I just want a shell script which gives me the last argument passed.

For example,
if the script script.sh is executed

>script.sh one two three

it must give me "three"

Also,

>script.sh one two "three four"

must give me "three four"

Could u geeks help me ??????

thanks in advance,
rameshvl

m0rl0ck 04-25-2003 01:53 AM

Heres how in perl:

$rnum=$#ARGV;


print @ARGV[$rnum];


The $#ARGV just returns the number of elements in the input array of arguements. Im sure theres a comparable shell function. "man bash" would probably be a good start.

unSpawn 04-25-2003 02:38 AM

I just want a shell script which gives me the last argument passed.
rameshvl, could you show us at least you made *some* effort trying to work it out yourself?

#All supplied args is $@, so # of args is ${#@}

rameshvl 04-25-2003 06:39 AM

Mr. unSpawn,

${#@} gives the no. of arguments ($# also gives this), but what i want is the "value" of last argument.

AND, I DID TRY before posting my problem, and I NEED NOT PROVE IT TO U.

Anyway, Im giving my code below. It is a round-about way of getting the last argument though

Here goes ...

n=$#
c=1
echo -n "LAST ARGUMENT IS "
for k in $*
do
if test $c -eq $n
then
echo $k
fi
c=`expr $c + 1`
done

This gives "three" for

>script.sh one two three

but fails for

>script.sh one two "three four"

thanks for ur suggestion anyway,
rameshvl

unSpawn 04-25-2003 07:46 AM

AND, I DID TRY before posting my problem, and I NEED NOT PROVE IT TO U.
No need to shout, and IMNSHO, you do.
Why? It means we don't need to think for instance about stuff like this being a school project (I personally loathe contributing to those unless ppl tell it up front and match the criteria below). Showing what you did and where it went wrong is also easier cuz we don't have to reinvent the whole wheel again. Plus it's what I hope to be part of minimal netiquette, courtesy, respect or whatever you'd call it amongst LQ members.

Say args=( $@ ), then if you have $# (or ${#args[@]} in this case), then if you don't want to show the 1st 2 args, why not do
for n in $(seq 2 ${#args[@]}); do printf "%s${args[$n]}\n"; done

Btw, due to $IFS in the interactive Bash shell squishing "three four" together won't work.

Mik 04-25-2003 09:18 AM

Well there is a way of getting around the $IFS seperator. You could use the shift to get to the last parmeter. And then just use $1 to extract it. Something like:

#!/bin/bash
shift $(($# - 1))
echo $1

rameshvl 04-28-2003 01:07 AM

Hello

Thanks Mik, it worked !!! Can u suggest me some links where i can learn more abt these stuff ??
and Mr. unSpawn, i got pissed off for the WAY u had put it, not for anything else, I do understand ur intention, but u cud have been more polite (as being a moderator replying a poster atleast). thanx anyway.

thanx all
rameshvl

Mik 04-28-2003 02:42 AM

Well for bash scripting I wouldn't know anything else besides the Advanced Bash Scripting Guide. You can get that at www.tldp.org

unSpawn 04-28-2003 06:17 AM

and Mr. unSpawn, i got pissed off for the WAY u had put it, .*but u cud have been more polite.*thanx anyway.
LOL! And I thought subtly posting it as a question saying "could" instead of "must" should do the trick...

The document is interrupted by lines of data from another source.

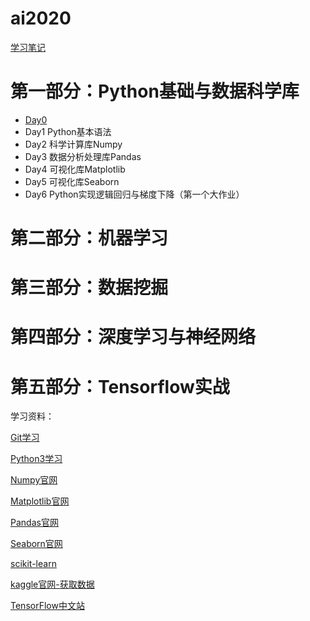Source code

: # ai2020

[学习笔记](study/README.md)

# 第一部分：Python基础与数据科学库

- [Day0](study/day0.md)
- Day1 Python基本语法
- Day2 科学计算库Numpy
- Day3 数据分析处理库Pandas
- Day4 可视化库Matplotlib
- Day5 可视化库Seaborn
- Day6 Python实现逻辑回归与梯度下降（第一个大作业）

# 第二部分：机器学习

# 第三部分：数据挖掘

# 第四部分：深度学习与神经网络

# 第五部分：Tensorflow实战

学习资料：

[Git学习](https://git-scm.com/book/zh/v2)

[Python3学习](https://www.runoob.com/python3/python3-tutorial.html)

[Numpy官网](https://numpy.org/)

[Matplotlib官网](https://matplotlib.org/)

[Pandas官网](https://pandas.pydata.org/)

[Seaborn官网](http://seaborn.pydata.org/)

[scikit-learn](https://scikit-learn.org/stable/index.html)

[kaggle官网-获取数据](https://www.kaggle.com/)

[TensorFlow中文站](https://tensorflow.google.cn/)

Anyway, just posted these links in another thread.

nayakss 12-29-2008 06:20 AM

The best answer would be

echo ${!#}

Thanks,
S S Nayak

frenchn00b 12-29-2008 08:55 AM

Quote:

Originally Posted by Mik (Post 287142)
Well there is a way of getting around the $IFS seperator. You could use the shift to get to the last parmeter. And then just use $1 to extract it. Something like:

#!/bin/bash
shift $(($# - 1))
echo $1

Does it work with ps aux ?

Code:

ps aux | lastargument

colucix 12-29-2008 09:07 AM

You are resurrecting an almost 6 years old thread! frenchn00b, if you want to print the last field of a line passed through a pipe, just use awk '{print $NF}'.

David the H. 12-29-2008 10:58 AM

Quote:

Originally Posted by colucix (Post 3390389)
You are resurrecting an almost 6 years old thread!

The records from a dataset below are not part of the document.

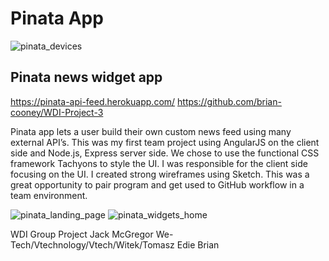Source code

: # Pinata App

![pinata_devices](https://user-images.githubusercontent.com/25333173/28065120-2db3e3b2-662f-11e7-920b-bd782f924a63.jpeg)

## Pinata news widget app 
https://pinata-api-feed.herokuapp.com/ 
https://github.com/brian-cooney/WDI-Project-3 

Pinata app lets a user build their own custom news feed using many external API’s. This was my first team project using AngularJS on the client side and Node.js, Express server side. We chose to use the functional CSS framework Tachyons to style the UI. I was responsible for the client side focusing on the UI. I created strong wireframes using Sketch. This was a great opportunity to pair program and get used to GitHub workflow in a team environment.



![pinata_landing_page](https://user-images.githubusercontent.com/25333173/28065121-2db44a64-662f-11e7-87cc-923bbbe80bab.jpeg)
![pinata_widgets_home](https://user-images.githubusercontent.com/25333173/28065119-2db3d548-662f-11e7-915b-0b4a89ca833f.jpeg)



WDI Group Project
Jack McGregor
We-Tech/Vtechnology/Vtech/Witek/Tomasz
Edie
Brian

And for that I'm thankful. Because I'm able to learn something new from reading it. :D

I'm still trying to understand "${!#}" though. I've been looking through the Advanced Bash Scripting Guide, but I haven't been able to find any specific reference explaining what it does exactly. Could someone explain it to me?

PTrenholme 12-29-2008 11:15 AM

Quote:

Originally Posted by David the H. (Post 3390506)
And for that I'm thankful. Because I'm able to learn something new from reading it. :D

I'm still trying to understand "${!#}" though. I've been looking through the Advanced Bash Scripting Guide, but I haven't been able to find any specific reference explaining what it does exactly. Could someone explain it to me?

Look in info bash under "Basic Shell features -> Shell Expansions -> Shell Parameter Expansion" or in the index under "!" for details.

colucix 12-29-2008 11:19 AM

Quote:

Originally Posted by David the H. (Post 3390506)
I'm still trying to understand "${!#}" though. I've been looking through the Advanced Bash Scripting Guide, but I haven't been able to find any specific reference explaining what it does exactly. Could someone explain it to me?

To me it is simply the "new" notation for indirect referencing, introduced in Bash version 2:
Code:

${!variable}
instead of the classic \$$var notation. Assumed that $# is a special variable that gives the number of arguments, ${!#} is a reference to the last argument. Very similar to $NF in awk.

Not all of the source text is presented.